Se están realizando varios cambios en el protocolo THORChain para hacerlo más impermeable a los ataques y poder reaccionar más rápido para ahorrar fondos. Estos cambios se han realizado a partir de la experiencia de primera mano de varios ataques, donde se observó el comportamiento del atacante, operadores de nodos y comunidad. Esta es una parte clave para formular exactamente qué se debe hacer y dónde.
La intención de estos cambios es hacer que cualquier atacante piense que lanzar un ataque a THORChain ni siquiera vale la pena intentarlo, sino que debería solicitar una recompensa y recibir un pago. Para hacer esto, se da más poder a los nodos, se realizan más controles continuamente y los fondos que salen del sistema se regulan para ralentizar las fugas.
El último punto a destacar, es que estos cambios tendrá un efecto negativo temporal en la experiencia del usuario. Una vez que estos cambios estén activos, es probable que el protocolo THORChain se pause con más frecuencia y los intercambios tardarán más en resolverse. Los operadores de billeteras deberán comunicar el estado de pausa de la cadena de forma continua, detectando una pausa sin problemas y comunicándola a los usuarios.

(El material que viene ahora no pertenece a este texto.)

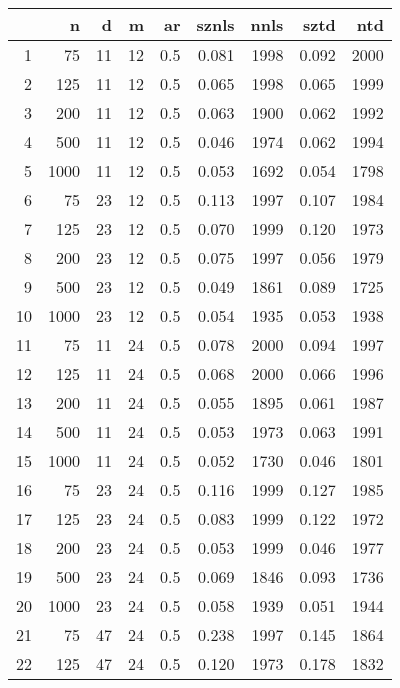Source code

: \documentclass{article}
\begin{document}
\begin{table}[ht]
\begin{center}
\begin{tabular}{rrrrrrrrr}
  \hline
 & n & d & m & ar & sznls & nnls & sztd & ntd \\ 
  \hline
1 & 75 & 11 & 12 & 0.5 & 0.081 & 1998 & 0.092 & 2000 \\ 
  2 & 125 & 11 & 12 & 0.5 & 0.065 & 1998 & 0.065 & 1999 \\ 
  3 & 200 & 11 & 12 & 0.5 & 0.063 & 1900 & 0.062 & 1992 \\ 
  4 & 500 & 11 & 12 & 0.5 & 0.046 & 1974 & 0.062 & 1994 \\ 
  5 & 1000 & 11 & 12 & 0.5 & 0.053 & 1692 & 0.054 & 1798 \\ 
   \hline
6 & 75 & 23 & 12 & 0.5 & 0.113 & 1997 & 0.107 & 1984 \\ 
  7 & 125 & 23 & 12 & 0.5 & 0.070 & 1999 & 0.120 & 1973 \\ 
  8 & 200 & 23 & 12 & 0.5 & 0.075 & 1997 & 0.056 & 1979 \\ 
  9 & 500 & 23 & 12 & 0.5 & 0.049 & 1861 & 0.089 & 1725 \\ 
  10 & 1000 & 23 & 12 & 0.5 & 0.054 & 1935 & 0.053 & 1938 \\ 
   \hline
11 & 75 & 11 & 24 & 0.5 & 0.078 & 2000 & 0.094 & 1997 \\ 
  12 & 125 & 11 & 24 & 0.5 & 0.068 & 2000 & 0.066 & 1996 \\ 
  13 & 200 & 11 & 24 & 0.5 & 0.055 & 1895 & 0.061 & 1987 \\ 
  14 & 500 & 11 & 24 & 0.5 & 0.053 & 1973 & 0.063 & 1991 \\ 
  15 & 1000 & 11 & 24 & 0.5 & 0.052 & 1730 & 0.046 & 1801 \\ 
   \hline
16 & 75 & 23 & 24 & 0.5 & 0.116 & 1999 & 0.127 & 1985 \\ 
  17 & 125 & 23 & 24 & 0.5 & 0.083 & 1999 & 0.122 & 1972 \\ 
  18 & 200 & 23 & 24 & 0.5 & 0.053 & 1999 & 0.046 & 1977 \\ 
  19 & 500 & 23 & 24 & 0.5 & 0.069 & 1846 & 0.093 & 1736 \\ 
  20 & 1000 & 23 & 24 & 0.5 & 0.058 & 1939 & 0.051 & 1944 \\ 
   \hline
21 & 75 & 47 & 24 & 0.5 & 0.238 & 1997 & 0.145 & 1864 \\ 
  22 & 125 & 47 & 24 & 0.5 & 0.120 & 1973 & 0.178 & 1832 \\ 

\end{tabular}
\end{center}
\end{table}
\end{document}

Los usuarios de cadenas rápidas (BNB) notarán el retraso en la liquidación y, como resultado, los volúmenes pueden caer en estas cadenas.
Con el tiempo, a medida que la red gane estabilidad, la sensibilidad de la red se reducirá para mejorar la UX.
Ellos son:
Comprobador de solvencia automático Controles de pausa de red granular Tiempos de espera de nodo Límite de salida de salida Bot de difusión de nodo Monitorización en vivo
En realidad, hay dos partes discretas en esto: un modo reactivo y un modo proactivo. En ambos casos, la base de esto es la capacidad de cada nodo para escanear los saldos de la billetera usando sus Bifrosts e informar discrepancias negativas entre el saldo en cadena y lo que THORChain cree que tiene.

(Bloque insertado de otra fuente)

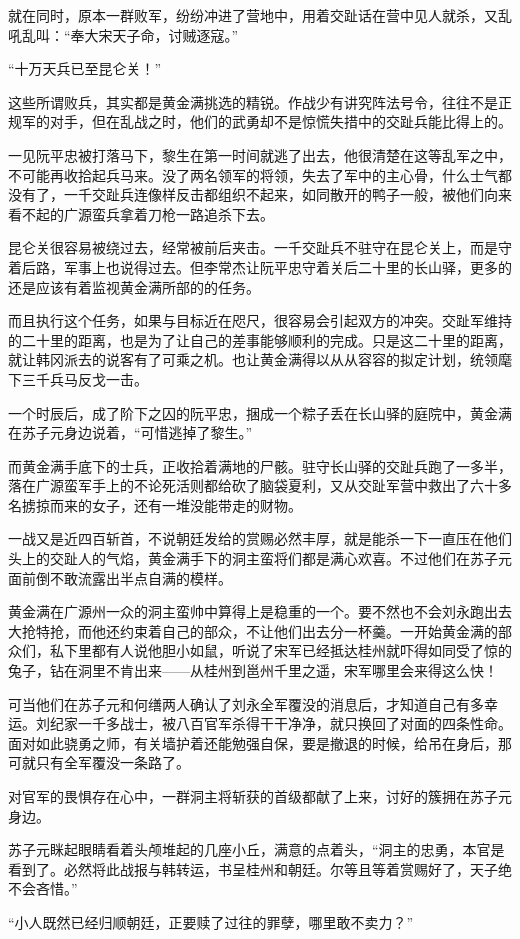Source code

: 就在同时，原本一群败军，纷纷冲进了营地中，用着交趾话在营中见人就杀，又乱吼乱叫：“奉大宋天子命，讨贼逐寇。”

“十万天兵已至昆仑关！”

这些所谓败兵，其实都是黄金满挑选的精锐。作战少有讲究阵法号令，往往不是正规军的对手，但在乱战之时，他们的武勇却不是惊慌失措中的交趾兵能比得上的。

一见阮平忠被打落马下，黎生在第一时间就逃了出去，他很清楚在这等乱军之中，不可能再收拾起兵马来。没了两名领军的将领，失去了军中的主心骨，什么士气都没有了，一千交趾兵连像样反击都组织不起来，如同散开的鸭子一般，被他们向来看不起的广源蛮兵拿着刀枪一路追杀下去。

昆仑关很容易被绕过去，经常被前后夹击。一千交趾兵不驻守在昆仑关上，而是守着后路，军事上也说得过去。但李常杰让阮平忠守着关后二十里的长山驿，更多的还是应该有着监视黄金满所部的的任务。

而且执行这个任务，如果与目标近在咫尺，很容易会引起双方的冲突。交趾军维持的二十里的距离，也是为了让自己的差事能够顺利的完成。只是这二十里的距离，就让韩冈派去的说客有了可乘之机。也让黄金满得以从从容容的拟定计划，统领麾下三千兵马反戈一击。

一个时辰后，成了阶下之囚的阮平忠，捆成一个粽子丢在长山驿的庭院中，黄金满在苏子元身边说着，“可惜逃掉了黎生。”

而黄金满手底下的士兵，正收拾着满地的尸骸。驻守长山驿的交趾兵跑了一多半，落在广源蛮军手上的不论死活则都给砍了脑袋夏利，又从交趾军营中救出了六十多名掳掠而来的女子，还有一堆没能带走的财物。

一战又是近四百斩首，不说朝廷发给的赏赐必然丰厚，就是能杀一下一直压在他们头上的交趾人的气焰，黄金满手下的洞主蛮将们都是满心欢喜。不过他们在苏子元面前倒不敢流露出半点自满的模样。

黄金满在广源州一众的洞主蛮帅中算得上是稳重的一个。要不然也不会刘永跑出去大抢特抢，而他还约束着自己的部众，不让他们出去分一杯羹。一开始黄金满的部众们，私下里都有人说他胆小如鼠，听说了宋军已经抵达桂州就吓得如同受了惊的兔子，钻在洞里不肯出来——从桂州到邕州千里之遥，宋军哪里会来得这么快！

可当他们在苏子元和何缮两人确认了刘永全军覆没的消息后，才知道自己有多幸运。刘纪家一千多战士，被八百官军杀得干干净净，就只换回了对面的四条性命。面对如此骁勇之师，有关墙护着还能勉强自保，要是撤退的时候，给吊在身后，那可就只有全军覆没一条路了。

对官军的畏惧存在心中，一群洞主将斩获的首级都献了上来，讨好的簇拥在苏子元身边。

苏子元眯起眼睛看着头颅堆起的几座小丘，满意的点着头，“洞主的忠勇，本官是看到了。必然将此战报与韩转运，书呈桂州和朝廷。尔等且等着赏赐好了，天子绝不会吝惜。”

“小人既然已经归顺朝廷，正要赎了过往的罪孽，哪里敢不卖力？”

THORChain crea conciencia de los saldos simplemente sumando los fondos entrantes y luego restando los gastos. Por tanto, el equilibrio esperado es la suma de los entresijos. Las divergencias ocurren cuando los saldos reales en la cadena comienzan a divergir. Para los activos de gas (activos utilizados para pagar el gas), las pequeñas divergencias pueden ser intermitentes, pero normalmente inferiores al +/- 1%.
Modo reactivo. THORNodes monitorea continuamente las bóvedas entrantes (asgard) y cuando el saldo escaneado diverge del saldo esperado, los nodos pueden presenciar a THORChain la insolvencia observada. Si informan más de 2/3, esa cadena se detendrá automáticamente dentro y fuera de los límites. El ciclo de exploración es una exploración cada 1-2 minutos. Está limitado porque consume muchos recursos en el cliente RPC del nodo. El modo reactivo ASC podría detectar cualquier pérdida de fondos de las bóvedas, donde se utilizan activos falsos para depositar.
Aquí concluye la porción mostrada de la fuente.